Retiring to Greece
With a low cost of living and year round sunshine, Greece is an idyllic location to retire to. However, you should think long and hard before deciding to spend your remaining days there. The Euro crisis has reduced Greece to a desperate nation, one that is trying to claw its way out of debt and find a solution to its problems. As mentioned in other articles the Greece healthcare system has been ravaged by budget cuts, civil unrest is on the rise and the cities have become increasingly dangerous for immigrants.
As a retiree, it’s important to make an effort to learn at least the rudiments of Greek so that you can understand your bills, use the telephone, deal with servicemen and communicate with your local town hall (plus performing a myriad of other ‘daily’ chores). If you don’t learn Greek, you’ll often be frustrated in your communications and will be constantly calling on friends and acquaintances to assist you, or even paying people to do jobs you could easily do yourself.
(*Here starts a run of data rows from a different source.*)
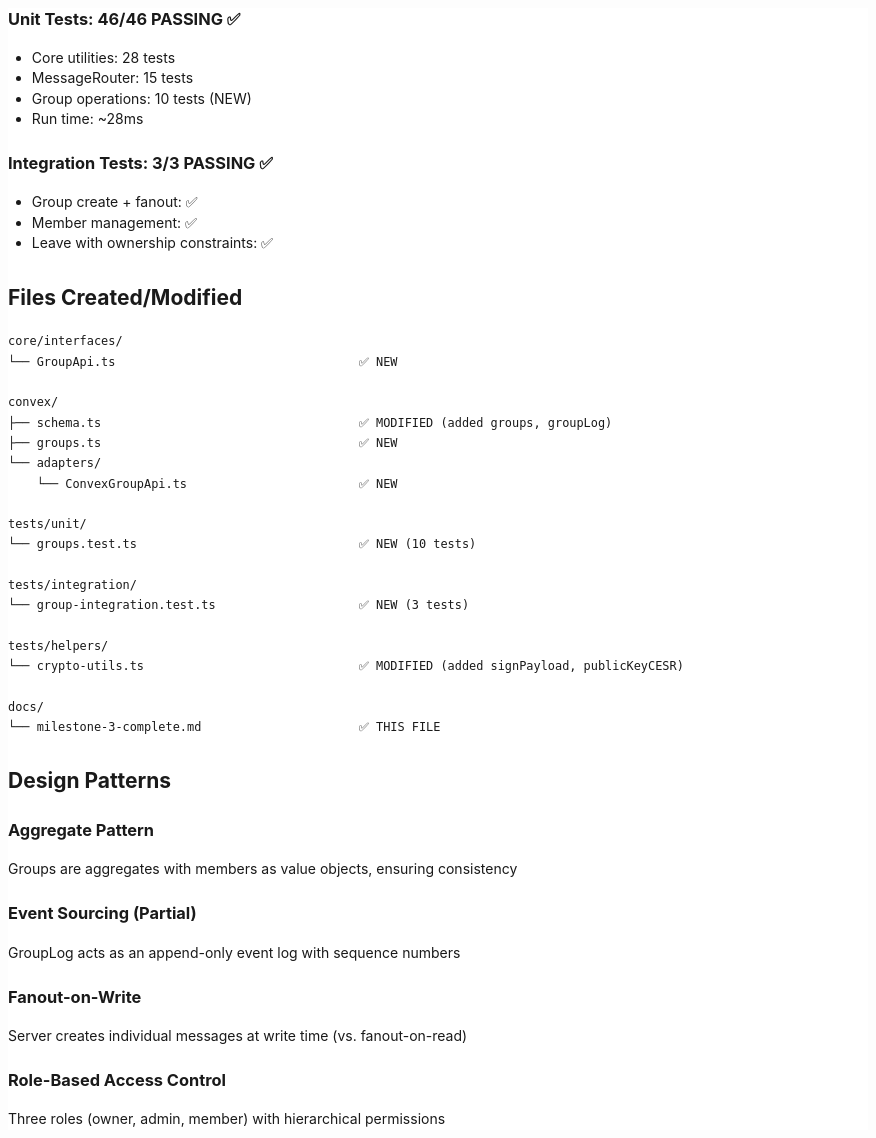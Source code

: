 ### Unit Tests: 46/46 PASSING ✅
- Core utilities: 28 tests
- MessageRouter: 15 tests
- Group operations: 10 tests (NEW)
- Run time: ~28ms

### Integration Tests: 3/3 PASSING ✅
- Group create + fanout: ✅
- Member management: ✅
- Leave with ownership constraints: ✅

## Files Created/Modified

```
core/interfaces/
└── GroupApi.ts                                  ✅ NEW

convex/
├── schema.ts                                    ✅ MODIFIED (added groups, groupLog)
├── groups.ts                                    ✅ NEW
└── adapters/
    └── ConvexGroupApi.ts                        ✅ NEW

tests/unit/
└── groups.test.ts                               ✅ NEW (10 tests)

tests/integration/
└── group-integration.test.ts                    ✅ NEW (3 tests)

tests/helpers/
└── crypto-utils.ts                              ✅ MODIFIED (added signPayload, publicKeyCESR)

docs/
└── milestone-3-complete.md                      ✅ THIS FILE
```

## Design Patterns

### Aggregate Pattern
Groups are aggregates with members as value objects, ensuring consistency

### Event Sourcing (Partial)
GroupLog acts as an append-only event log with sequence numbers

### Fanout-on-Write
Server creates individual messages at write time (vs. fanout-on-read)

### Role-Based Access Control
Three roles (owner, admin, member) with hierarchical permissions
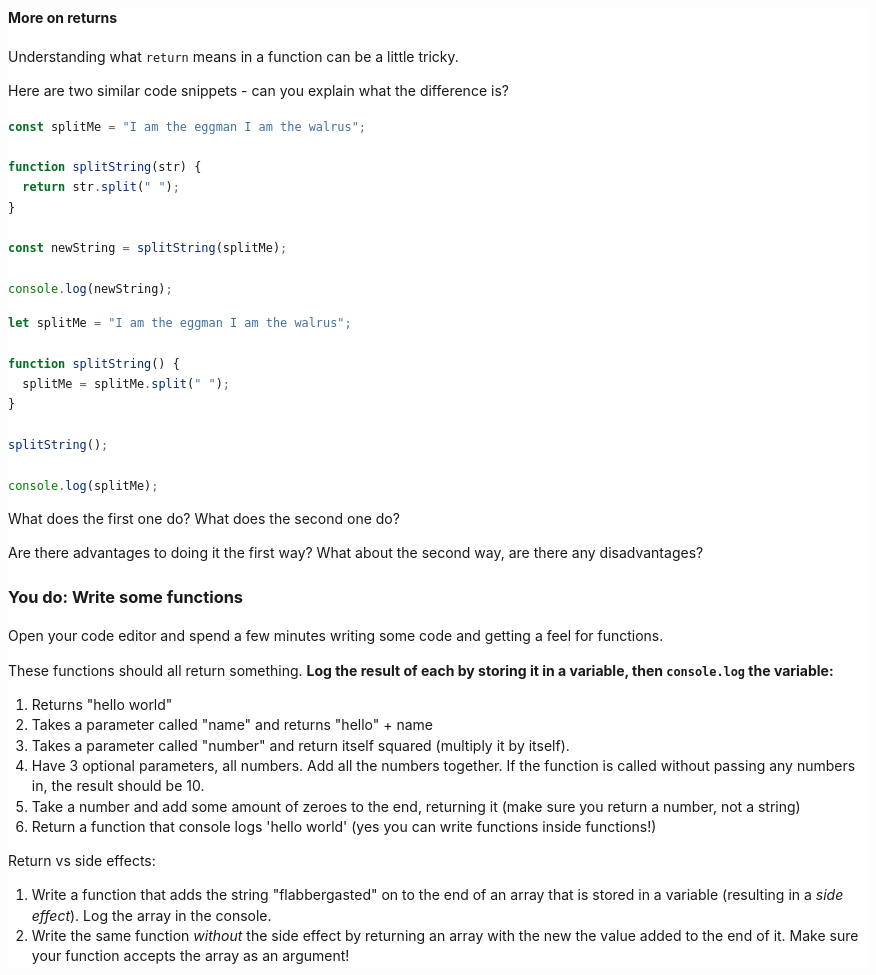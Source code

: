 #### More on returns

Understanding what `return` means in a function can be a little tricky.

Here are two similar code snippets - can you explain what the difference is?

```js
const splitMe = "I am the eggman I am the walrus";

function splitString(str) {
  return str.split(" ");
}

const newString = splitString(splitMe);

console.log(newString);
```

```js
let splitMe = "I am the eggman I am the walrus";

function splitString() {
  splitMe = splitMe.split(" ");
}

splitString();

console.log(splitMe);
```

What does the first one do? What does the second one do?

Are there advantages to doing it the first way? What about the second way, are there any disadvantages? 

### You do: Write some functions

Open your code editor and spend a few minutes writing some code and getting a feel
for functions.

These functions should all return something. **Log the result of each by storing it in a variable, then `console.log` the variable:**

1. Returns "hello world"
1. Takes a parameter called "name" and returns "hello" + name
1. Takes a parameter called "number" and return itself squared (multiply it by itself). 
1. Have 3 optional parameters, all numbers. Add all the numbers together. If the
  function is called without passing any numbers in, the result should be 10.
1. Take a number and add some amount of zeroes to the end, returning it (make
  sure you return a number, not a string)
1. Return a function that console logs 'hello world' (yes you can write functions
  inside functions!)

Return vs side effects:

1. Write a function that adds the string "flabbergasted" on to the end of an
  array that is stored in a variable (resulting in a _side effect_).  Log the array in the console.
1. Write the same function _without_ the side effect by returning an array with the new the value added
  to the end of it.  Make sure your function accepts the array as an argument!
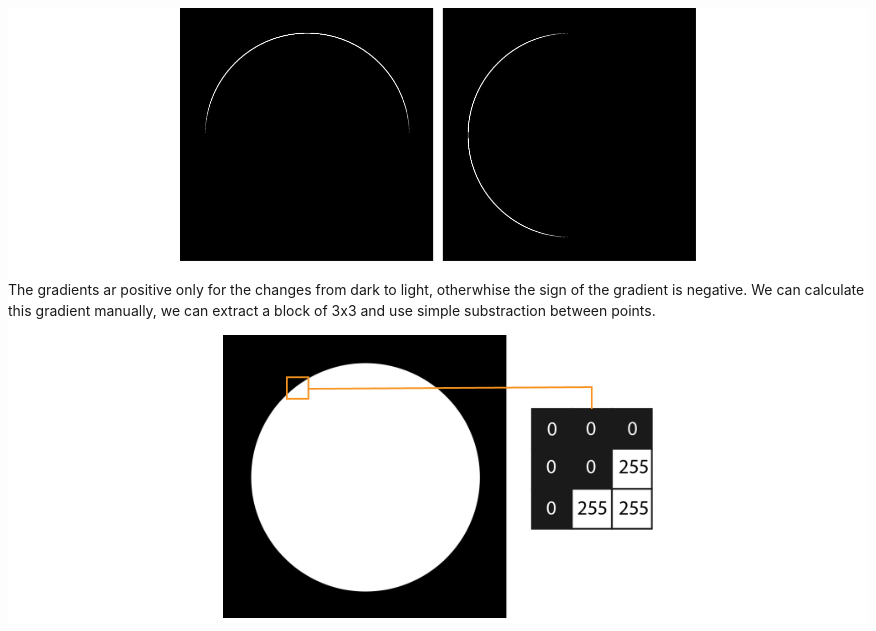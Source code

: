 <div style="text-align:center"><img src="Resources/Components.png" width = 60% /></div>                                       

The gradients ar positive only for the changes from dark to light, otherwhise the sign of the gradient is negative. We can calculate this gradient manually, we can extract a block of 3x3 and use simple substraction between points. 

<div style="text-align:center"><img src="Resources/Grad.png" width = 50% /></div>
The most important reason to learn Greek is that in an emergency it could save your life or that of a loved one! Learning Greek also helps you appreciate the Greek way of life and make the most of your time in the country, and opens many doors that remain firmly closed to resident ‘tourists’.
Within the EU pensioners can obtain form E121 from their home country to cover all health care in Greece, although care can be basic and pensioners are advised to also consider taking out private health insurance. Consider also the cost of flights ‘home’ in an emergency. Pensions drawn from outside of Greece in another currency will be affected by exchange rate fluctuations.
When choosing where to live you need to take into account that many Greek islands have very little in terms of modern amenities. In the winter some islands can even be cut off for weeks at a time from the mainland so make sure your new home is a good location. A place with easy access to hospitals and shopping areas will be ideal.
For a list of Greek islands look here:
You should also prepare for extra unexpected costs such as flights back home to the UK, the cost of running a car and the cost of hosting friends and family when they come to visit.